■ WHAT YOU WILL DO
Where the string "apenas" occurs in a line of the data below, that line should be copied.

■ RAW DATA
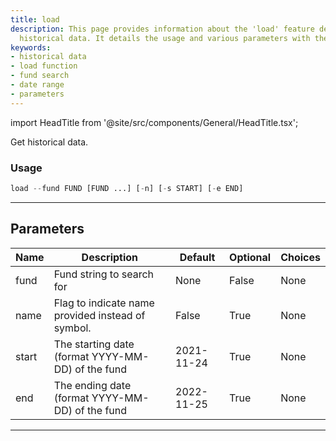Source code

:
 ```yaml
---
title: load
description: This page provides information about the 'load' feature designed to retrieve
  historical data. It details the usage and various parameters with their functions.
keywords:
- historical data
- load function
- fund search
- date range
- parameters
---
```


import HeadTitle from '@site/src/components/General/HeadTitle.tsx';

<HeadTitle title="funds /load - Reference | OpenBB Terminal Docs" />

Get historical data.

### Usage

```python
load --fund FUND [FUND ...] [-n] [-s START] [-e END]
```

---

## Parameters

| Name | Description | Default | Optional | Choices |
| ---- | ----------- | ------- | -------- | ------- |
| fund | Fund string to search for | None | False | None |
| name | Flag to indicate name provided instead of symbol. | False | True | None |
| start | The starting date (format YYYY-MM-DD) of the fund | 2021-11-24 | True | None |
| end | The ending date (format YYYY-MM-DD) of the fund | 2022-11-25 | True | None |

---
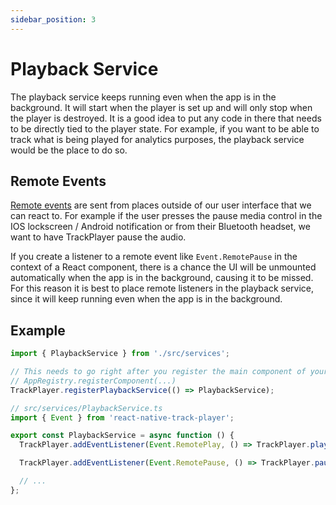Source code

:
 ```yaml
---
sidebar_position: 3
---
```


# Playback Service

The playback service keeps running even when the app is in the background. It will start when the player is set up and will only stop when the player is destroyed. It is a good idea to put any code in there that needs to be directly tied to the player state. For example, if you want to be able to track what is being played for analytics purposes, the playback service would be the place to do so.

## Remote Events

[Remote events](../api/events.md#media-controls) are sent from places outside of our user interface that we can react to. For example if the user presses the pause media control in the IOS lockscreen / Android notification or from their Bluetooth headset, we want to have TrackPlayer pause the audio.

If you create a listener to a remote event like `Event.RemotePause` in the context of a React component, there is a chance the UI will be unmounted automatically when the app is in the background, causing it to be missed. For this reason it is best to place remote listeners in the playback service, since it will keep running even when the app is in the background.

## Example

```js
import { PlaybackService } from './src/services';

// This needs to go right after you register the main component of your app
// AppRegistry.registerComponent(...)
TrackPlayer.registerPlaybackService(() => PlaybackService);
```

```ts
// src/services/PlaybackService.ts
import { Event } from 'react-native-track-player';

export const PlaybackService = async function () {
  TrackPlayer.addEventListener(Event.RemotePlay, () => TrackPlayer.play());

  TrackPlayer.addEventListener(Event.RemotePause, () => TrackPlayer.pause());

  // ...
};
```
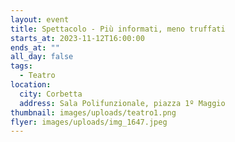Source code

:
 ```yaml
---
layout: event
title: Spettacolo - Più informati, meno truffati
starts_at: 2023-11-12T16:00:00
ends_at: ""
all_day: false
tags:
  - Teatro
location:
  city: Corbetta
  address: Sala Polifunzionale, piazza 1º Maggio
thumbnail: images/uploads/teatro1.png
flyer: images/uploads/img_1647.jpeg
---
```

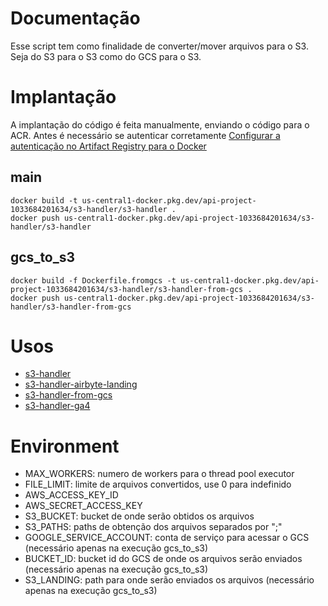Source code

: # Documentação

Esse script tem como finalidade de converter/mover arquivos para o S3.
Seja do S3 para o S3 como do GCS para o S3.

# Implantação

A implantação do código é feita manualmente, enviando o código para o ACR. Antes é necessário se autenticar corretamente
[Configurar a autenticação no Artifact Registry para o Docker](https://cloud.google.com/artifact-registry/docs/docker/authentication?hl=pt-br)

## main

```shell
docker build -t us-central1-docker.pkg.dev/api-project-1033684201634/s3-handler/s3-handler .
docker push us-central1-docker.pkg.dev/api-project-1033684201634/s3-handler/s3-handler
```

## gcs_to_s3

```shell
docker build -f Dockerfile.fromgcs -t us-central1-docker.pkg.dev/api-project-1033684201634/s3-handler/s3-handler-from-gcs . 
docker push us-central1-docker.pkg.dev/api-project-1033684201634/s3-handler/s3-handler-from-gcs
```

# Usos

- [s3-handler](https://console.cloud.google.com/run/jobs/details/us-central1/s3-handler/executions?project=api-project-1033684201634)
- [s3-handler-airbyte-landing](https://console.cloud.google.com/run/jobs/details/us-central1/s3-handler-airbyte-landing/executions?project=api-project-1033684201634)
- [s3-handler-from-gcs](https://console.cloud.google.com/run/jobs/details/us-central1/s3-handler-from-gcs/executions?project=api-project-1033684201634)
- [s3-handler-ga4](https://console.cloud.google.com/run/jobs/details/us-central1/s3-handler-ga4/executions?project=api-project-1033684201634)

# Environment

- MAX_WORKERS: numero de workers para o thread pool executor
- FILE_LIMIT: limite de arquivos convertidos, use 0 para indefinido
- AWS_ACCESS_KEY_ID
- AWS_SECRET_ACCESS_KEY
- S3_BUCKET: bucket de onde serão obtidos os arquivos
- S3_PATHS: paths de obtenção dos arquivos separados por ";"
- GOOGLE_SERVICE_ACCOUNT: conta de serviço para acessar o GCS (necessário apenas na execução gcs_to_s3)
- BUCKET_ID: bucket id do GCS de onde os arquivos serão enviados (necessário apenas na execução gcs_to_s3)
- S3_LANDING: path para onde serão enviados os arquivos (necessário apenas na execução gcs_to_s3)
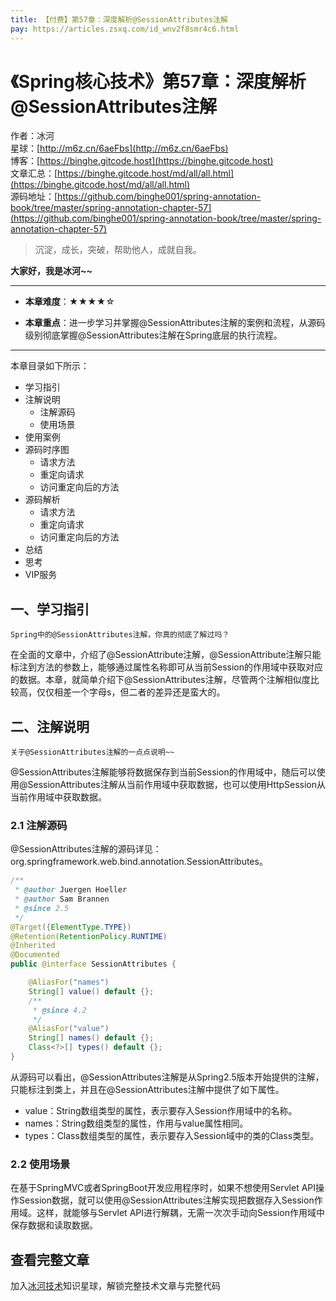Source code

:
 ```yaml
---
title: 【付费】第57章：深度解析@SessionAttributes注解
pay: https://articles.zsxq.com/id_wnv2f8smr4c6.html
---
```


# 《Spring核心技术》第57章：深度解析@SessionAttributes注解

作者：冰河
<br/>星球：[http://m6z.cn/6aeFbs](http://m6z.cn/6aeFbs)
<br/>博客：[https://binghe.gitcode.host](https://binghe.gitcode.host)
<br/>文章汇总：[https://binghe.gitcode.host/md/all/all.html](https://binghe.gitcode.host/md/all/all.html)
<br/>源码地址：[https://github.com/binghe001/spring-annotation-book/tree/master/spring-annotation-chapter-57](https://github.com/binghe001/spring-annotation-book/tree/master/spring-annotation-chapter-57)

> 沉淀，成长，突破，帮助他人，成就自我。

**大家好，我是冰河~~**

------

* **本章难度**：★★★★☆

* **本章重点**：进一步学习并掌握@SessionAttributes注解的案例和流程，从源码级别彻底掌握@SessionAttributes注解在Spring底层的执行流程。

------

本章目录如下所示：

* 学习指引
* 注解说明
  * 注解源码
  * 使用场景
* 使用案例
* 源码时序图
  * 请求方法
  * 重定向请求
  * 访问重定向后的方法
* 源码解析
  * 请求方法
  * 重定向请求
  * 访问重定向后的方法
* 总结
* 思考
* VIP服务

## 一、学习指引

`Spring中的@SessionAttributes注解，你真的彻底了解过吗？`

在全面的文章中，介绍了@SessionAttribute注解，@SessionAttribute注解只能标注到方法的参数上，能够通过属性名称即可从当前Session的作用域中获取对应的数据。本章，就简单介绍下@SessionAttributes注解，尽管两个注解相似度比较高，仅仅相差一个字母s，但二者的差异还是蛮大的。

## 二、注解说明

`关于@SessionAttributes注解的一点点说明~~`

@SessionAttributes注解能够将数据保存到当前Session的作用域中，随后可以使用@SessionAttributes注解从当前作用域中获取数据，也可以使用HttpSession从当前作用域中获取数据。

### 2.1 注解源码

@SessionAttributes注解的源码详见：org.springframework.web.bind.annotation.SessionAttributes。

```java
/**
 * @author Juergen Hoeller
 * @author Sam Brannen
 * @since 2.5
 */
@Target({ElementType.TYPE})
@Retention(RetentionPolicy.RUNTIME)
@Inherited
@Documented
public @interface SessionAttributes {

	@AliasFor("names")
	String[] value() default {};
	/**
	 * @since 4.2
	 */
	@AliasFor("value")
	String[] names() default {};
	Class<?>[] types() default {};
}
```

从源码可以看出，@SessionAttributes注解是从Spring2.5版本开始提供的注解，只能标注到类上，并且在@SessionAttributes注解中提供了如下属性。

* value：String数组类型的属性，表示要存入Session作用域中的名称。
* names：String数组类型的属性，作用与value属性相同。
* types：Class数组类型的属性，表示要存入Session域中的类的Class类型。

### 2.2 使用场景

在基于SpringMVC或者SpringBoot开发应用程序时，如果不想使用Servlet API操作Session数据，就可以使用@SessionAttributes注解实现把数据存入Session作用域。这样，就能够与Servlet API进行解耦，无需一次次手动向Session作用域中保存数据和读取数据。


## 查看完整文章

加入[冰河技术](http://m6z.cn/6aeFbs)知识星球，解锁完整技术文章与完整代码
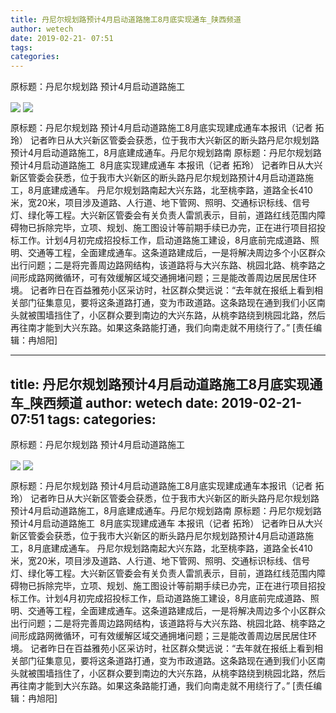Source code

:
 ```yaml
---
title: 丹尼尔规划路预计4月启动道路施工8月底实现通车_陕西频道
author: wetech
date: 2019-02-21- 07:51
tags: 
categories: 
---
```

原标题：丹尼尔规划路 预计4月启动道路施工 
<!-- more -->
                
<img align="center" border="0" src="http://p1.ifengimg.com/a/2019_08/5cc71f559ae0805_size141_w400_h299.jpg" />
                
<img align="center" border="0" src="http://p2.ifengimg.com/a/2016/0810/204c433878d5cf9size1_w16_h16.png" />
            
原标题：丹尼尔规划路 预计4月启动道路施工8月底实现建成通车本报讯（记者 拓玲） 记者昨日从大兴新区管委会获悉，位于我市大兴新区的断头路丹尼尔规划路预计4月启动道路施工，8月底建成通车。丹尼尔规划路南
原标题：丹尼尔规划路 预计4月启动道路施工 
8月底实现建成通车
本报讯（记者 拓玲） 记者昨日从大兴新区管委会获悉，位于我市大兴新区的断头路丹尼尔规划路预计4月启动道路施工，8月底建成通车。
丹尼尔规划路南起大兴东路，北至桃李路，道路全长410米，宽20米，项目涉及道路、人行道、地下管网、照明、交通标识标线、信号灯、绿化等工程。大兴新区管委会有关负责人雷凯表示，目前，道路红线范围内障碍物已拆除完毕，立项、规划、施工图设计等前期手续已办完，正在进行项目招投标工作。计划4月初完成招投标工作，启动道路施工建设，8月底前完成道路、照明、交通等工程，全面建成通车。这条道路建成后，一是将解决周边多个小区群众出行问题；二是将完善周边路网结构，该道路将与大兴东路、桃园北路、桃李路之间形成路网微循环，可有效缓解区域交通拥堵问题；三是能改善周边居民居住环境。
记者昨日在百益雅苑小区采访时，社区群众樊远说：“去年就在报纸上看到相关部门征集意见，要将这条道路打通，变为市政道路。这条路现在通到我们小区南头就被围墙挡住了，小区群众要到南边的大兴东路，从桃李路绕到桃园北路，然后再往南才能到大兴东路。如果这条路能打通，我们向南走就不用绕行了。”
[责任编辑：冉旭阳]
            
---
title: 丹尼尔规划路预计4月启动道路施工8月底实现通车_陕西频道
author: wetech
date: 2019-02-21- 07:51
tags: 
categories: 
---
原标题：丹尼尔规划路 预计4月启动道路施工 
<!-- more -->
                
<img align="center" border="0" src="http://p1.ifengimg.com/a/2019_08/5cc71f559ae0805_size141_w400_h299.jpg" />
                
<img align="center" border="0" src="http://p2.ifengimg.com/a/2016/0810/204c433878d5cf9size1_w16_h16.png" />
            
原标题：丹尼尔规划路 预计4月启动道路施工8月底实现建成通车本报讯（记者 拓玲） 记者昨日从大兴新区管委会获悉，位于我市大兴新区的断头路丹尼尔规划路预计4月启动道路施工，8月底建成通车。丹尼尔规划路南
原标题：丹尼尔规划路 预计4月启动道路施工 
8月底实现建成通车
本报讯（记者 拓玲） 记者昨日从大兴新区管委会获悉，位于我市大兴新区的断头路丹尼尔规划路预计4月启动道路施工，8月底建成通车。
丹尼尔规划路南起大兴东路，北至桃李路，道路全长410米，宽20米，项目涉及道路、人行道、地下管网、照明、交通标识标线、信号灯、绿化等工程。大兴新区管委会有关负责人雷凯表示，目前，道路红线范围内障碍物已拆除完毕，立项、规划、施工图设计等前期手续已办完，正在进行项目招投标工作。计划4月初完成招投标工作，启动道路施工建设，8月底前完成道路、照明、交通等工程，全面建成通车。这条道路建成后，一是将解决周边多个小区群众出行问题；二是将完善周边路网结构，该道路将与大兴东路、桃园北路、桃李路之间形成路网微循环，可有效缓解区域交通拥堵问题；三是能改善周边居民居住环境。
记者昨日在百益雅苑小区采访时，社区群众樊远说：“去年就在报纸上看到相关部门征集意见，要将这条道路打通，变为市政道路。这条路现在通到我们小区南头就被围墙挡住了，小区群众要到南边的大兴东路，从桃李路绕到桃园北路，然后再往南才能到大兴东路。如果这条路能打通，我们向南走就不用绕行了。”
[责任编辑：冉旭阳]
            
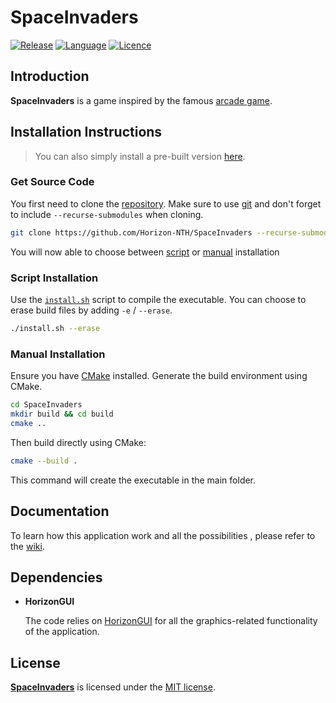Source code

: # SpaceInvaders

[![Release](https://img.shields.io/badge/Release-v1.0-blueviolet)](https://github.com/Horizon-NTH/SpaceInvaders/releases)
[![Language](https://img.shields.io/badge/Language-C++-0052cf?logo=cplusplus&logoColor=blue)](https://en.wikipedia.org/wiki/C%2B%2B)
[![Licence](https://img.shields.io/badge/License-MIT-yellow.svg)](LICENSE)

## Introduction

**SpaceInvaders** is a game inspired by the famous [arcade game](https://en.wikipedia.org/wiki/Space_Invaders).

## Installation Instructions

> You can also simply install a pre-built version [here](https://github.com/Horizon-NTH/SpaceInvaders/releases).

### Get Source Code

You first need to clone the [repository](https://github.com/Horizon-NTH/SpaceInvaders).
Make sure to use [git](https://git-scm.com) and don't forget to include `--recurse-submodules` when cloning.

```bash
git clone https://github.com/Horizon-NTH/SpaceInvaders --recurse-submodules
```

You will now able to choose between [script](#script-installation) or [manual](#manual-installation) installation

### Script Installation

Use the [`install.sh`](https://github.com/Horizon-NTH/SpaceInvaders/blob/master/install.sh) script to compile the
executable.
You can choose to erase build files by adding `-e` / `--erase`.

  ```bash
  ./install.sh --erase
  ```

### Manual Installation

Ensure you have [CMake](https://cmake.org/) installed.
Generate the build environment using CMake.

```bash
cd SpaceInvaders
mkdir build && cd build
cmake ..
```

Then build directly using CMake:

```bash
cmake --build .
```

This command will create the executable in the main folder.

## Documentation

To learn how this application work and all the possibilities , please refer to
the [wiki](https://github.com/Horizon-NTH/SpaceInvaders/wiki).

## Dependencies

- **HorizonGUI**

  The code relies on [HorizonGUI](https://github.com/Horizon-NTH/HorizonGUI) for all the graphics-related functionality
  of the application.

## License

[**SpaceInvaders**](https://github.com/Horizon-NTH/SpaceInvaders) is licensed under
the [MIT license](https://github.com/Horizon-NTH/SpaceInvaders/blob/master/LICENSE).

■ ANSWER SPACE
- GOOGLE_SERVICE_ACCOUNT: conta de serviço para acessar o GCS (necessário apenas na execução gcs_to_s3)
- BUCKET_ID: bucket id do GCS de onde os arquivos serão enviados (necessário apenas na execução gcs_to_s3)
- S3_LANDING: path para onde serão enviados os arquivos (necessário apenas na execução gcs_to_s3)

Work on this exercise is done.